Featured (List) Features

Monmouth students attending conferences: the benefits and more!

Students are given endless opportunities to grow and build connections during their college careers. Many students are involved in organizations like “The Outlook,” Student Government Association (SGA), and honors societies and attend annual conferences to engage with students and professionals from around the country. These enhance their skills and network, which make conferences worthwhile and can add to a personal resume of connections.

Six of “The Outlook’s” editors attended Associated Collegiate Press (ACP) National College Media Conference from Mar. 7 to Mar. 9. During this conference, editors were able to attend breakout sessions from professionals in the field of journalism and media.

Bailey Fredericks, Opinions Editor of “The Outlook” and junior communication student, mentioned, “The conference helped me understand that there are so many different and niche paths in the journalism industry. It broadened my horizons about what I can achieve and made me motivated to do so!”

The ACP National Conference not only helped understand the field, but was able to change students perspectives on paths within journalism and media.

Taylor Memoli, Entertainment Editor of “The Outlook” and junior English student, agreed, “This conference taught me skills that I had never considered in journalism. Some sessions taught me about color, fonts, font sizes, photographs, all aspects I overlooked. The conference also taught me important skills when leading a newsroom, and how to create a welcoming environment people feel comfortable and proud working in.”

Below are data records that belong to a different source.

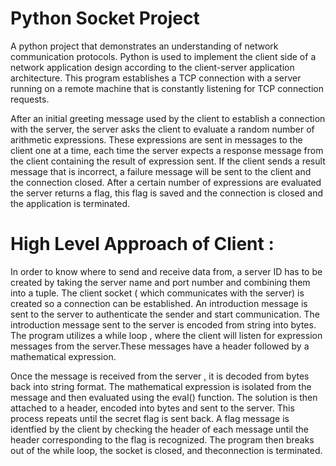 # Python Socket Project
A python project that demonstrates an understanding of network communication protocols. Python is used to implement the client side of a network application design according to the client-server application architecture.  This program establishes a TCP connection with a server running on a remote machine that is constantly listening for TCP connection requests.

After an initial greeting message used by the client to establish a connection with the server, the server asks the client to evaluate a random number of arithmetic expressions. These expressions are sent in messages to the client one at a time, each time the server expects a response message from the client containing the result of expression sent. If the client sends a result message that is incorrect, a failure message will be sent to the client and the connection closed. After a certain number of expressions are evaluated the server returns a flag, this flag is saved and the connection is closed and the application is terminated. 


# High Level Approach of Client :
 In order to know where to send and receive data from, a server ID has to be created by taking the server name and port number and combining them into a tuple.
 The client socket ( which communicates with the server) is created so a connection can be established.
An introduction message is sent to the server to authenticate the sender and start communication.
The introduction message sent to the server is encoded from string into bytes.
The program utilizes a while loop , where the client will listen for expression messages from the server.These messages have a header followed by a mathematical expression.
 
 Once the message is received from the server , it is decoded from bytes back into string format. The mathematical expression is isolated from the message and then evaluated using the eval() function. The solution is then attached to a header, encoded into bytes and sent to the server. This process repeats until the secret flag is sent back. A flag message is identfied by the client by checking the header of each message until the header corresponding to the flag is recognized. The program then breaks out of the while loop, the socket is closed, and theconnection is terminated.
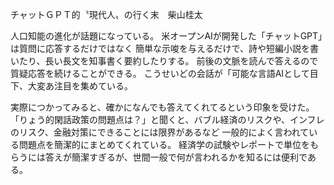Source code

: チャットＧＰＴ的〝現代人〟の行く末　柴山桂太


人口知能の進化が話題になっている。
米オープンAIが開発した「チャットGPT」は質問に応答するだけではなく
簡単な示唆を与えるだけで、詩や短編小説を書いたり、長い長文を知事書く要約したりする。
前後の文脈を読んで答えるので質疑応答を続けることができる。
こうせいどの会話が「可能な言語AIとして目下、大変あ注目を集めている。

実際につかってみると、確かになんでも答えてくれてるという印象を受けた。
「りょう的閑話政策の問題点は？」と聞くと、バブル経済のリスクや、インフレのリスク、金融対策にできることには限界があるなど
一般的によく言われている問題点を簡潔的にまとめてくれている。
経済学の試験やレポートで単位をもらうには答えが簡潔すぎるが、世間一般で何が言われるかを知るには便利である。
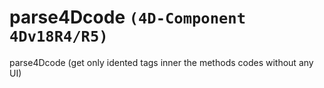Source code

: # parse4Dcode ` (4D-Component 4Dv18R4/R5) `
parse4Dcode (get only idented tags inner the methods codes without any UI)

SGA developed a new concept for student leaders and faculty. On Mar. 22, Hawk Flight Plan: Conference of University Stakeholders, comprised of student leaders from Fraternity & Sorority Life, Monmouth Student-Athlete Advisory Council, Student Intercultural Coalition, and the Student Activities Board. Along with 20 faculty members, students were put into nine breakout groups ranging from Diversity, Equity, and Inclusion (DEI), Campus Technology, and Dining Experience.

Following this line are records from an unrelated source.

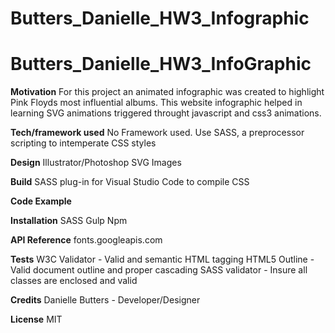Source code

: # Butters_Danielle_HW3_Infographic
# Butters_Danielle_HW3_InfoGraphic

**Motivation**
For this project an animated infographic was created to highlight Pink Floyds most influential albums. This website infographic helped in learning SVG animations triggered throught javascript and css3 animations.

**Tech/framework used**
No Framework used. Use SASS, a preprocessor scripting to intemperate CSS styles

**Design**
Illustrator/Photoshop
SVG Images

**Build**
SASS plug-in for Visual Studio Code to compile CSS

**Code Example**

**Installation**
SASS
Gulp
Npm

**API Reference** 
fonts.googleapis.com 

**Tests**
W3C Validator - Valid and semantic HTML tagging
HTML5 Outline - Valid document outline and proper cascading
SASS validator - Insure all classes are enclosed and valid

**Credits**
Danielle Butters - Developer/Designer

**License**
MIT
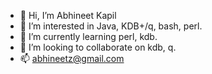 - 👋 Hi, I’m Abhineet Kapil
- 👀 I’m interested in Java, KDB+/q, bash, perl.
- 🌱 I’m currently learning perl, kdb.
- 💞️ I’m looking to collaborate on kdb, q.
- 📫 abhineetz@gmail.com

<!---
abhineetz/abhineetz is a ✨ special ✨ repository because its `README.md` (this file) appears on your GitHub profile.
You can click the Preview link to take a look at your changes.
--->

Tanner Purdy, SGA President and a junior finance student, said, “This conference was our first attempt at bringing together the campus community to develop student-oriented solutions to the challenges that our community faces. Our campus administration benefits because this presents the opportunity to have in-depth conversations with students on issues beyond a passing comment. It can give them a greater perspective on the underlying causes to the issues that students are facing and aid in the development of solutions that prioritize the students. For my peers, this was an excellent opportunity to develop communication skills in a managerial setting.”

This conference was specifically tailored to Monmouth students and faculty, which will help directly benefit the rest of the student body and faculty not in attendance..

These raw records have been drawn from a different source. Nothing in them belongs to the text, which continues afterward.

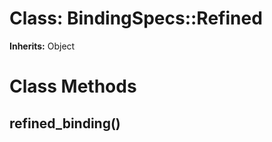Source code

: # Class: BindingSpecs::Refined
**Inherits:** Object
    



# Class Methods
## refined_binding() [](#method-c-refined_binding)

Purdy continued, “We are expecting action from all departments that took part in discussions and are in the process of following up with each of our campus partners to ensure implementation by the start of the next academic year. As we look to Hawk Flight Plan 2025, we hope to expand the number of topics where students can give their input and expand the invitation base to include more student leaders. We are still collecting feedback from everyone involved and are committed to curating even more impactful discussions for the second Hawk Flight Plan in Spring 2025.”

Phi Eta Sigma is one of the leading honors societies on campus. Every year, there is a national conference where students of the organization can meet each other and build strong connections.

Golam Mathbor, MSW, Ph.D, is an Advisor to Phi Eta Sigma. He said, “The society organizes leadership convention every year focusing on a special theme followed by sub-themes. Student leaders from other universities across the country attend this conventions. I led many MU students to these annual conventions that gave an opportunity for them to learn from other student delegates nationally and enriched their resume.”

Mathbor praised his former and current students for remaining professional during the conference, “I must say MU student delegates I led during the years always made me proud in demonstrating their high sense of professionalism, civility, punctuality and good etiquette.”

As students attend conferences for varies reasons, representing Monmouth in a professional light is one of the main goals.

Fredericks emphasized, “I believe attending these conferences can benefit any student in whatever career they are interested in. however, the student has to want to be there, otherwise all the knowledge and information given will be put to waste.”

Besides representing Monmouth, students can gain skills they may need for their future careers. Most time at conferences is spent meeting people you wouldn’t have otherwise crossed paths with. This can help students build their confidence and improve their self-esteem, all while also expanding their professional skillset and network.